In every way, Jenny lives as a poet: she looks keenly at the troublesome circumstances of living and instead of just settling into or around them somewhere, she tilts situations and finds a way to infuse a slightly different narrative.  I see it as an act of unwarranted optimism to craft meaning from chaos; to trust that it can always be found even if it’s waiting just out of view. She writes poems with titles like “Poem in Which Everything Again Becomes Possible”. In another poem, zoo animals escape, and the menagerie gallops along a boardwalk and beach full of startled people sunning themselves. Only the few people who stop scrambling for hats and sunscreen are able to fully take in the immensity of what is happening right in front of them. It suspends everything wrong that went into making that moment possible, and expands the moments of absorbing what-is. It creates spaces to imagine futures for the animals, however unlikely.

Jenny approaches every conversation with this same sense of wide-souled, intellectually fierce and intensely observed, if heartbreaking, perception.

Jenny and I talked about many things that day last year, and we haven’t really stopped that conversation. Of course, the parable of Job’s wife was a way to tell her I had spent too long near an abyss and I didn’t know how to find my way back. She heard the stark silence reverberating across a life upended – and threatened. We talked about wrestling with ruptures that divide life into a before | and | after; seismic shifts that unravel the moral ordering of things; pain that is enough to unmoor the sense of self relating to others.

Jenny listened to all my rage at an incomprehensibly unjust and violent world, and the depths of my fears and intense suffering during the worst years of a medical crisis.  She was willing not just to sit with, but to embrace, the uncertainties and ugly places that have landed in my life.  She knows all the dark corners of my soul – and loves me anyway.

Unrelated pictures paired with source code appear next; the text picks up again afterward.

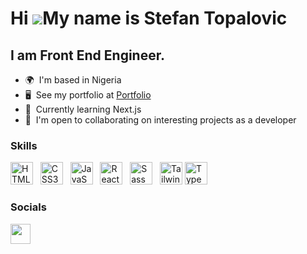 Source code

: <!-- # Hi there! 👋

My name is Stefan Topalovic, and I'm a Front End Engineer based in Port harcourt, Nigeria. 

🌍  You can find me on the web at [Portfolio](https://johnnyekparam.vercel.app/).

🧠  Currently, I'm focused on learning Next.js and exploring its possibilities.

🤝  I'm open to collaborating on interesting projects as a developer. If you have something exciting in mind, feel free to reach out to me!

## Skills

- HTML5
- CSS3
- JavaScript
- React
- Typescript
- Sass
- TailwindCSS
- Python

## Socials

- [GitHub](https://github.com/cyber-jev)
- [LinkedIn](https://www.linkedin.com/in/johnny-ekparam-93a1b2124/)
- [Twitter](https://twitter.com/cyber_jev) -->

Hi ![](https://user-images.githubusercontent.com/18350557/176309783-0785949b-9127-417c-8b55-ab5a4333674e.gif)My name is Stefan Topalovic
========================================================================================================================================

I am Front End Engineer.
--------------------------

*   🌍  I'm based in Nigeria
*   🖥️  See my portfolio at <a target="_blank" rel="noreferrer" href='https://johnnyekparam.vercel.app/'>Portfolio</a>
*   🧠  Currently learning Next.js
*   🤝  I'm open to collaborating on interesting projects as a developer

### Skills

<p align="left">
<a href="https://developer.mozilla.org/en-US/docs/Glossary/HTML5" target="_blank" rel="noreferrer"><img src="https://raw.githubusercontent.com/danielcranney/readme-generator/main/public/icons/skills/html5-colored.svg" width="36" height="36" alt="HTML5" /></a> &nbsp;
<a href="https://www.w3.org/TR/CSS/#css" target="_blank" rel="noreferrer"><img src="https://raw.githubusercontent.com/danielcranney/readme-generator/main/public/icons/skills/css3-colored.svg" width="36" height="36" alt="CSS3" /></a> &nbsp;
 <a href="https://developer.mozilla.org/en-US/docs/Web/JavaScript" target="_blank" rel="noreferrer"><img src="https://raw.githubusercontent.com/danielcranney/readme-generator/main/public/icons/skills/javascript-colored.svg" width="36" height="36" alt="JavaScript" /></a> &nbsp;
<a href="https://reactjs.org/" target="_blank" rel="noreferrer"><img src="https://raw.githubusercontent.com/danielcranney/readme-generator/main/public/icons/skills/react-colored.svg" width="36" height="36" alt="React" /></a> &nbsp; <a href="https://sass-lang.com/" target="_blank" rel="noreferrer"><img src="https://raw.githubusercontent.com/danielcranney/readme-generator/main/public/icons/skills/sass-colored.svg" width="36" height="36" alt="Sass" /></a> &nbsp; <a href="https://tailwindcss.com/" target="_blank" rel="noreferrer"><img src="https://raw.githubusercontent.com/danielcranney/readme-generator/main/public/icons/skills/tailwindcss-colored.svg" width="36" height="36" alt="TailwindCSS" /></a> 
<a href="https://www.typescriptlang.org/docs//" target="_blank" rel="noreferrer"><img src="https://raw.githubusercontent.com/danielcranney/readme-generator/main/public/icons/skills/typescript-colored.svg" width="36" height="36" alt="TypeScript" /></a>

### Socials

<p align="left"> <a href="https://www.linkedin.com/in/johnny-ekparam-93a1b2124/" target="_blank" rel="noreferrer"><img src="https://raw.githubusercontent.com/danielcranney/readme-generator/main/public/icons/socials/linkedin.svg" width="32" height="32" /></a> </p>
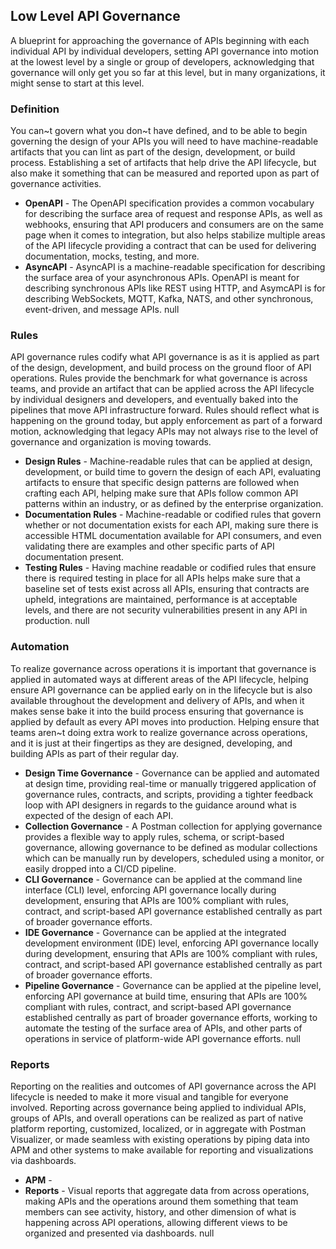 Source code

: ## Low Level API Governance 
A blueprint for approaching the governance of APIs beginning with each individual API by individual developers, setting API governance into motion at the lowest level by a single or group of developers, acknowledging that governance will only get you so far at this level, but in many organizations, it might sense to start at this level. 

### Definition 
You can~t govern what you don~t have defined, and to be able to begin governing the design of your APIs you will need to have machine-readable artifacts that you can lint as part of the design, development, or build process. Establishing a set of artifacts that help drive the API lifecycle, but also make it something that can be measured and reported upon as part of governance activities. 

- **OpenAPI** - The OpenAPI specification provides a common vocabulary for describing the surface area of request and response APIs, as well as webhooks, ensuring that API producers and consumers are on the same page when it comes to integration, but also helps stabilize multiple areas of the API lifecycle providing a contract that can be used for delivering documentation, mocks, testing, and more. 
- **AsyncAPI** - AsyncAPI is a machine-readable specification for describing the surface area of your asynchronous APIs. OpenAPI is meant for describing synchronous APIs like REST using HTTP, and AsymcAPI is for describing WebSockets, MQTT, Kafka, NATS, and other synchronous, event-driven, and message APIs. 
null 
### Rules 
API governance rules codify what API governance is as it is applied as part of the design, development, and build process on the ground floor of API operations. Rules provide the benchmark for what governance is across teams, and provide an artifact that can be applied across the API lifecycle by individual designers and developers, and eventually baked into the pipelines that move API infrastructure forward. Rules should reflect what is happening on the ground today, but apply enforcement as part of a forward motion, acknowledging that legacy APIs may not always rise to the level of governance and organization is moving towards. 

- **Design Rules** - Machine-readable rules that can be applied at design, development, or build time to govern the design of each API, evaluating artifacts to ensure that specific design patterns are followed when crafting each API, helping make sure that APIs follow common API patterns within an industry, or as defined by the enterprise organization. 
- **Documentation Rules** - Machine-readable or codified rules that govern whether or not documentation exists for each API, making sure there is accessible HTML documentation available for API consumers, and even validating there are examples and other specific parts of API documentation present. 
- **Testing Rules** - Having machine readable or codified rules that ensure there is required testing in place for all APIs helps make sure that a baseline set of tests exist across all APIs, ensuring that contracts are upheld, integrations are maintained, performance is at acceptable levels, and there are not security vulnerabilities present in any API in production. 
null 
### Automation 
To realize governance across operations it is important that governance is applied in automated ways at different areas of the API lifecycle, helping ensure API governance can be applied early on in the lifecycle but is also available throughout the development and delivery of APIs, and when it makes sense bake it into the build process ensuring that governance is applied by default as every API moves into production. Helping ensure that teams aren~t doing extra work to realize governance across operations, and it is just at their fingertips as they are designed, developing, and building APIs as part of their regular day. 

- **Design Time Governance** - Governance can be applied and automated at design time, providing real-time or manually triggered application of governance rules, contracts, and scripts, providing a tighter feedback loop with API designers in regards to the guidance around what is expected of the design of each API. 
- **Collection Governance** - A Postman collection for applying governance provides a flexible way to apply rules, schema, or script-based governance, allowing governance to be defined as modular collections which can be manually run by developers, scheduled using a monitor, or easily dropped into a CI/CD pipeline. 
- **CLI Governance** - Governance can be applied at the command line interface (CLI) level, enforcing API governance locally during development, ensuring that APIs are 100% compliant with rules, contract, and script-based API governance established centrally as part of broader governance efforts. 
- **IDE Governance** - Governance can be applied at the integrated development environment (IDE) level, enforcing API governance locally during development, ensuring that APIs are 100% compliant with rules, contract, and script-based API governance established centrally as part of broader governance efforts. 
- **Pipeline Governance** - Governance can be applied at the pipeline level, enforcing API governance at build time, ensuring that APIs are 100% compliant with rules, contract, and script-based API governance established centrally as part of broader governance efforts, working to automate the testing of the surface area of APIs, and other parts of operations in service of platform-wide API governance efforts. 
null 
### Reports 
Reporting on the realities and outcomes of API governance across the API lifecycle is needed to make it more visual and tangible for everyone involved. Reporting across governance being applied to individual APIs, groups of APIs, and overall operations can be realized as part of native platform reporting, customized, localized, or in aggregate with Postman Visualizer, or made seamless with existing operations by piping data into APM and other systems to make available for reporting and visualizations via dashboards. 

- **APM** -  
- **Reports** - Visual reports that aggregate data from across operations, making APIs and the operations around them something that team members can see activity, history, and other dimension of what is happening across API operations, allowing different views to be organized and presented via dashboards. 
null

But it’s the kind of love that won’t just sit with the ugly places. It insists on then showing me things like a picture of an unfortunate spelling error on a grocery store sign, piles of absurd quantities of feathers she has been collecting from unexpected locations without knowing why, or asking an insightful question that propels me toward a better place of thinking and acting. Sometimes it’s just in the trying, and finding humor. Once, she told me of a long string of small, improbable indignities that had piled up throughout her day. She ended the recount with a deadpan, “To sum it up, the only possible moral of this story is to never leave the house after dark on a Tuesday.”

Trusting a friend is easier when I’m trusting someone will show up for brunch. Or will return something I’ve loaned. Jenny shows me how to be a person worthy of trust where it matters most: with the deepest ways of being vulnerable; of being human.

Those are holy moments. I’m starting to realize I should never think of it like air. Unless I think of it as how maybe, in these moments, the air somewhere in the space between us touches the divine presence, or the divine presence touches us.